Ilmu Filsafat terlahir dari
pengolahan pola pikir manusia dalam menghadapi masalah yang ada di dunia ini,
Hidup pasti disertai masalah yang disebut dengan permasalahan hidup, jumlahnya
terkadang tak dapat dihitung juga. Sangat amat banyaknya. Setiap proses ada masalahnya
sendiri, pun ketika kita naik ke proses berikutnya masalah pun pastinya tetap
ada. Di dalam buku “Di Cacing dan Kotoran kesayangnnya’ karya Ajahn Brahm dapat
dilihat hidup manusia yang diliputi segala masalah tergantung
tingkatan-tingkatan hidupnya. Jika kita masih sendiri/single/jomblo maka kita
akan mengalami masalah jomblo/jomblowati, banyak sekali masalahnya mulai dari
masalah kesendiriaan (lonely) pun masalah-masalah lain yang mengikutinya. Ketika
kita memilih untuk melakukan hubungan dengan seorang cewek, maka masalah jomblo
akan meninggalkan kita, tetapi jangan senang dahulu! Masalah jomblo
meninggalkan kita tetapi datang masalah orang berpacaran, mulai dari menyatukan
prinsip dan pikiran dengan pasangan juga masalah lain yang mengikutinya.
Sehabis berpacaran maka menikah, masalah orang berpacaran pun menghilang
digantikan dengan masalah orang berumah-tangga. Itulah contoh sebagian kecil
permasalahan dalam hidup yang sebenarnya “segudang” banyaknya.
Nah hubungan dengan filsafat
adalah; Filsafat adalah pola pikir manusia dalam menghadapi masalah-masalah
dalam kehidupan itu, karena pemikiran setiap orang berbeda-beda maka cara
menghadapi masalahnya pun berbeda-beda dan akhirnya pendapatnya pun
berbeda-beda pula. Kemandekan dari
filsafat adalah jika tidak ada lagi pemikiran yang mengoreksi atau merevisi
pemikiran sebelumnya sekecil apapun itu, namun hal itu mungkin sangat sulit
mengingat insan manusia adalalah insan yang selalu berfikir dan mencari
kebenaran dalam kehidupannya. Jika dapat dibuat contoh; pemikiran pada zaman Yunani
kuno direvisi oleh Adam Smith, pemikiran Adam Smith direvisi oleh pemikiran
Karl Marx, Pemikiran Karl Marx direvisi atau disesuaikan dengan pemikiran Mao
Zedong menjadi Maoisme, Pemikiran Karl
Marx disesuaikan dengan pemikiran Lenin menjadi Leninisme, pemikiran Leninisme
direvisi oleh Stalin menjadi Stalinisme, pun begitu pemikiran Maoisme pun tidak
mandek dengan mendapat revisi dari
Deng Xiaoping dengan pemikiran “sosialisme berkepribadian Tiongkoknya”. Sampai-sampai
saat inipun semua filsafat tidak mandek, semua ber-alur bergerak berombak-ombak
mengikuti jaman dan lingkungannya disertai dengan pemikiran dari pembawanya.
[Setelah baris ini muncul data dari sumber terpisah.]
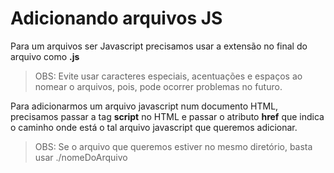 # Adicionando arquivos JS

Para um arquivos ser Javascript precisamos usar a extensão no final do arquivo como **.js**

> OBS: Evite usar caracteres especiais, acentuações e espaços ao nomear o arquivos, pois, pode ocorrer problemas no futuro.

Para adicionarmos um arquivo javascript num documento HTML, precisamos passar a tag **script** no HTML e passar o atributo **href** que indica o caminho onde está o tal arquivo javascript que queremos adicionar.

> OBS: Se o arquivo que queremos estiver no mesmo diretório, basta usar ./nomeDoArquivo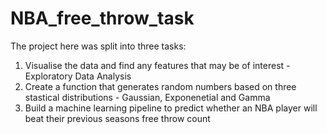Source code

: # NBA_free_throw_task

The project here was split into three tasks:
1) Visualise the data and find any features that may be of interest - Exploratory Data Analysis
2) Create a function that generates random numbers based on three stastical distributions - Gaussian, Exponenetial and Gamma
3) Build a machine learning pipeline to predict whether an NBA player will beat their previous seasons free throw count
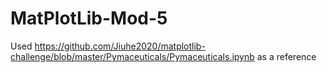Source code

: # MatPlotLib-Mod-5
Used https://github.com/Jiuhe2020/matplotlib-challenge/blob/master/Pymaceuticals/Pymaceuticals.ipynb as a reference
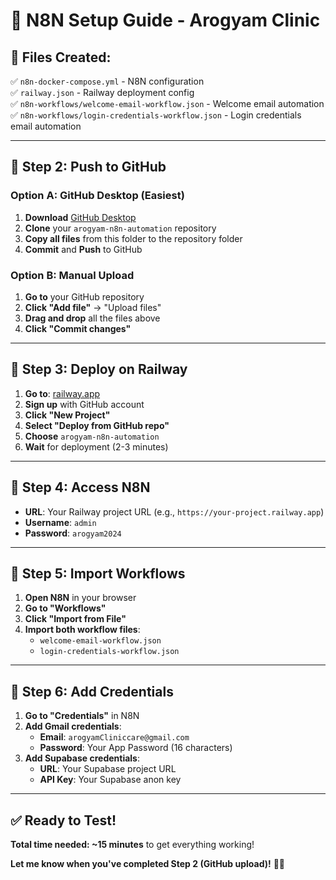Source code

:# 🚀 N8N Setup Guide - Arogyam Clinic

## 📁 **Files Created:**
✅ `n8n-docker-compose.yml` - N8N configuration  
✅ `railway.json` - Railway deployment config  
✅ `n8n-workflows/welcome-email-workflow.json` - Welcome email automation  
✅ `n8n-workflows/login-credentials-workflow.json` - Login credentials email automation  

---

## 🔄 **Step 2: Push to GitHub**

### **Option A: GitHub Desktop (Easiest)**
1. **Download** [GitHub Desktop](https://desktop.github.com/)
2. **Clone** your `arogyam-n8n-automation` repository
3. **Copy all files** from this folder to the repository folder
4. **Commit** and **Push** to GitHub

### **Option B: Manual Upload**
1. **Go to** your GitHub repository
2. **Click "Add file"** → "Upload files"
3. **Drag and drop** all the files above
4. **Click "Commit changes"**

---

## 🚂 **Step 3: Deploy on Railway**

1. **Go to**: [railway.app](https://railway.app)
2. **Sign up** with GitHub account
3. **Click "New Project"**
4. **Select "Deploy from GitHub repo"**
5. **Choose** `arogyam-n8n-automation`
6. **Wait** for deployment (2-3 minutes)

---

## 🔐 **Step 4: Access N8N**

- **URL**: Your Railway project URL (e.g., `https://your-project.railway.app`)
- **Username**: `admin`
- **Password**: `arogyam2024`

---

## 📧 **Step 5: Import Workflows**

1. **Open N8N** in your browser
2. **Go to "Workflows"**
3. **Click "Import from File"**
4. **Import both workflow files**:
   - `welcome-email-workflow.json`
   - `login-credentials-workflow.json`

---

## 🔑 **Step 6: Add Credentials**

1. **Go to "Credentials"** in N8N
2. **Add Gmail credentials**:
   - **Email**: `arogyamCliniccare@gmail.com`
   - **Password**: Your App Password (16 characters)
3. **Add Supabase credentials**:
   - **URL**: Your Supabase project URL
   - **API Key**: Your Supabase anon key

---

## ✅ **Ready to Test!**

**Total time needed: ~15 minutes** to get everything working!

**Let me know when you've completed Step 2 (GitHub upload)!** 🚀✨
Filsafat tidak pernah stagnan (berhenti), dia seperti aliran sungai yang terus
mengalir mengikuti wilayahnya, mengikuti angin, mengikuti bebatuan dan
mengikuti besar-kecilnya aliran sungai kehidupan. Maka dalam pandangan saya
mengenai filsafat ini sesuai benar dengan pandangan Herakleitos yakni “Panta
Rei” tidak ada yang tetap, semua berubah setiap waktu.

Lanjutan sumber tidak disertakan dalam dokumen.